First blood

Ephy bagged his first deer last night. A doe, looks big but haven’t seen the weight yet. He sat in a tree in our backyard, all by himself since mentor Karl had decided to join Terri and me for a visit to Sabta Stella and dinner out. He used a one shot muzzle loader, because that is all that is allowed in this season. As I write this, Karl and Ephy are dressing and butchering the meat.

First Blood: Ephys 1st Deear

First Blood: Ephy's 1st Deer

Mixed emotions. Not very much a part of Yiddishkeit–you might say more Esau than Yaaqov. Soon Ephy will be going to Israel for a year and he’ll have a chance to absorb more of that culture. It is good to see the world from many viewpoints, and (after all) Jews have been hunters too.

Mixed emotions part 2. How will I appreciate the meat which is a gift in and of itself? We try to keep a kosher home, so most likely the meals will be served cooked in utensils reserved for the odd occasion, served in paper bowls with plastic utensils. But I write this in the aftermath of the Rubashkin scandal which perhaps I will discuss in a different entry. My interest in kashruth in the wake of this episode is at a nadir. Is the meat harvested by my son in an honest hunting expedition inferior to what we have been eating from the Rubashkin’s plant?

In possibly related news, I ate a garden burger for dinner.

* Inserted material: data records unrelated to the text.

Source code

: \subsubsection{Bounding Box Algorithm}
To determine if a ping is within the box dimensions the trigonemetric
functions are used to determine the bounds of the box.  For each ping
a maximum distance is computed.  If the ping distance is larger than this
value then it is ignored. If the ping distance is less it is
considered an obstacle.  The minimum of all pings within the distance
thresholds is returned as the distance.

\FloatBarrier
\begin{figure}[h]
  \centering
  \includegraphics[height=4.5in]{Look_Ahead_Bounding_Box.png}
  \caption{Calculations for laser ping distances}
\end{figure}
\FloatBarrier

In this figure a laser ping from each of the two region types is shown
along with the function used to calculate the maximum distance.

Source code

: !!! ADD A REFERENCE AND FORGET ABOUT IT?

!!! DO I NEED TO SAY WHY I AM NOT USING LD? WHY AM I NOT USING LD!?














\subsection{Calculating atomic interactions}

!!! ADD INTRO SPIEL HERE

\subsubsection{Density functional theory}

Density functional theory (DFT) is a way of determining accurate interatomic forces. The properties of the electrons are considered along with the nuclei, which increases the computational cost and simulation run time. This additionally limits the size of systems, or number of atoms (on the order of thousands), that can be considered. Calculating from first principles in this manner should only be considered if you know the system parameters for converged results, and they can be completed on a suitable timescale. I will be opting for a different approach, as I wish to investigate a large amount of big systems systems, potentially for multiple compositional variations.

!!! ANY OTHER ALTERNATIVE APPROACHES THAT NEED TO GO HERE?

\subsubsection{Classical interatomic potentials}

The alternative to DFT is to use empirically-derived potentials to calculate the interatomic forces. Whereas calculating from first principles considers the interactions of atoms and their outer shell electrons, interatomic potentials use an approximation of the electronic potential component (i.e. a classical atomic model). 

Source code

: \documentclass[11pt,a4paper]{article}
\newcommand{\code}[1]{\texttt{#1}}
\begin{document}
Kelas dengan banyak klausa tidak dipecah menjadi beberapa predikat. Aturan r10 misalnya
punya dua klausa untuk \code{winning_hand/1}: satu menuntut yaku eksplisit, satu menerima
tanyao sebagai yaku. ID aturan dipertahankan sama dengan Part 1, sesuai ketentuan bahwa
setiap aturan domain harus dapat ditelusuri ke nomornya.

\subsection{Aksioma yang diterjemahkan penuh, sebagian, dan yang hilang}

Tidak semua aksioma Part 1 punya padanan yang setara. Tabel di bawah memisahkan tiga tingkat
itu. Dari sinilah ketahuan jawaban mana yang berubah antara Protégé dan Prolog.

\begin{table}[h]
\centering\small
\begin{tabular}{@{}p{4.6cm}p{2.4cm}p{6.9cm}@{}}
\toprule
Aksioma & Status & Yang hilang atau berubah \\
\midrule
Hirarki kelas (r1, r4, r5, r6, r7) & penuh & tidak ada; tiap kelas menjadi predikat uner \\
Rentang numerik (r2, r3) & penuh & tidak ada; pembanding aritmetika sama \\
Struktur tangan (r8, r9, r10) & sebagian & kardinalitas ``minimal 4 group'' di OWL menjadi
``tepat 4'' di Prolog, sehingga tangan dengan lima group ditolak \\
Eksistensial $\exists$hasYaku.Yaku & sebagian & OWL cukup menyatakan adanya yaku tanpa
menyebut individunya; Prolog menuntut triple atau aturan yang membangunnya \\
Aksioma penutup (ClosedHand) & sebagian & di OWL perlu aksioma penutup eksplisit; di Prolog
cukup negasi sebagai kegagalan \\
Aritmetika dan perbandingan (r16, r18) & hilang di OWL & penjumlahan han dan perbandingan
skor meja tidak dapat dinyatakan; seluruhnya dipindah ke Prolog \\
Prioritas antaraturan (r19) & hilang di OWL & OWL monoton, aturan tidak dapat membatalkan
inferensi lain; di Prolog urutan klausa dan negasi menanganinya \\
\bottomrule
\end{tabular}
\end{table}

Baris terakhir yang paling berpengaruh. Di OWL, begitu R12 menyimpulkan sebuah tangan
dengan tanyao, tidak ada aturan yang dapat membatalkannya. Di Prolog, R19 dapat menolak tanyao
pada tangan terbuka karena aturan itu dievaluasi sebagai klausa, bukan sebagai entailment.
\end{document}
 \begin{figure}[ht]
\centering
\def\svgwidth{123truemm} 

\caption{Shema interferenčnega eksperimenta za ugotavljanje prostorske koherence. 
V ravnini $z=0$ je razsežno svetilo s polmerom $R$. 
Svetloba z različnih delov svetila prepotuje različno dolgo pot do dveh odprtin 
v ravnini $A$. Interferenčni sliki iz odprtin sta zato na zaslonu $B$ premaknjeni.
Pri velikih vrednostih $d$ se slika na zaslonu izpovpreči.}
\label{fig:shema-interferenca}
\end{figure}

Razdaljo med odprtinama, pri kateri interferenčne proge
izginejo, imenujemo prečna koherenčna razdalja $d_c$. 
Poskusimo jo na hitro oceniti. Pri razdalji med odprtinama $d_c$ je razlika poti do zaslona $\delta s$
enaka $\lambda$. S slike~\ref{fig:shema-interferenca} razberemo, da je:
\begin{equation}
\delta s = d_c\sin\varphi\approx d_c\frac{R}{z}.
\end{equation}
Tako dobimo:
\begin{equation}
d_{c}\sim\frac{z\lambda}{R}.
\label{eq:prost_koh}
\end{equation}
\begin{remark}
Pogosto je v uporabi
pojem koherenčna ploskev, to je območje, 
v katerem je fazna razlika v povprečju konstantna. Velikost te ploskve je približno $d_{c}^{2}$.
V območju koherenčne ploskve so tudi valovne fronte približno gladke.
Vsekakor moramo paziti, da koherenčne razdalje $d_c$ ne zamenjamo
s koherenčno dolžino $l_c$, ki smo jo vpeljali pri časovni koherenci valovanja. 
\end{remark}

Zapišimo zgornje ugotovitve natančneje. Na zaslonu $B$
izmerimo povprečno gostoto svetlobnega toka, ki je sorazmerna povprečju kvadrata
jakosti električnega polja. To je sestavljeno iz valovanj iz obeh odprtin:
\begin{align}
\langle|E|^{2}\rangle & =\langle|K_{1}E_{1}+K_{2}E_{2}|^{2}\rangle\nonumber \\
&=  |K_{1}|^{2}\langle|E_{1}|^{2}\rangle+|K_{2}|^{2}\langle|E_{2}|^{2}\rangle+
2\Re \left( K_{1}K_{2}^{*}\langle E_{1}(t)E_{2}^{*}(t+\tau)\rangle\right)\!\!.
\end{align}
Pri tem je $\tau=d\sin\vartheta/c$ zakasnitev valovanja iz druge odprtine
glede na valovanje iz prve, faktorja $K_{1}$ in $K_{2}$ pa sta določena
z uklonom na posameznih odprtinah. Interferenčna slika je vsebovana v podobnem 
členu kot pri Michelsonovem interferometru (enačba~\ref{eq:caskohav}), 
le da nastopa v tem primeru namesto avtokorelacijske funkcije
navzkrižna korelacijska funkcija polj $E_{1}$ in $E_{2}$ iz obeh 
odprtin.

One thought on “First blood

  1. I suppose this is how the American ‘melting pot’ happens. Many experiences from different cultural backgrounds eventually bend each culture to new forms and better acceptance of ‘other’. Accepting and making use of the best in each seems the most sensible thing to me — but perhaps that is because I am an American and a Jewish convert.

    As to that precious meat: it will be salted and prepared in accordance with kashrut traditions. It is clear that biblical people gathered and ate wild meat, in fact there are strict rules about which kind can be consumed at all. Deer are clearly just fine, the only issue is our relatively modern coniderations about how it should be killed. A little bending toward the past may make sense for some, and not others of us. Interesting that there would be much less concern if he had killed wild birds.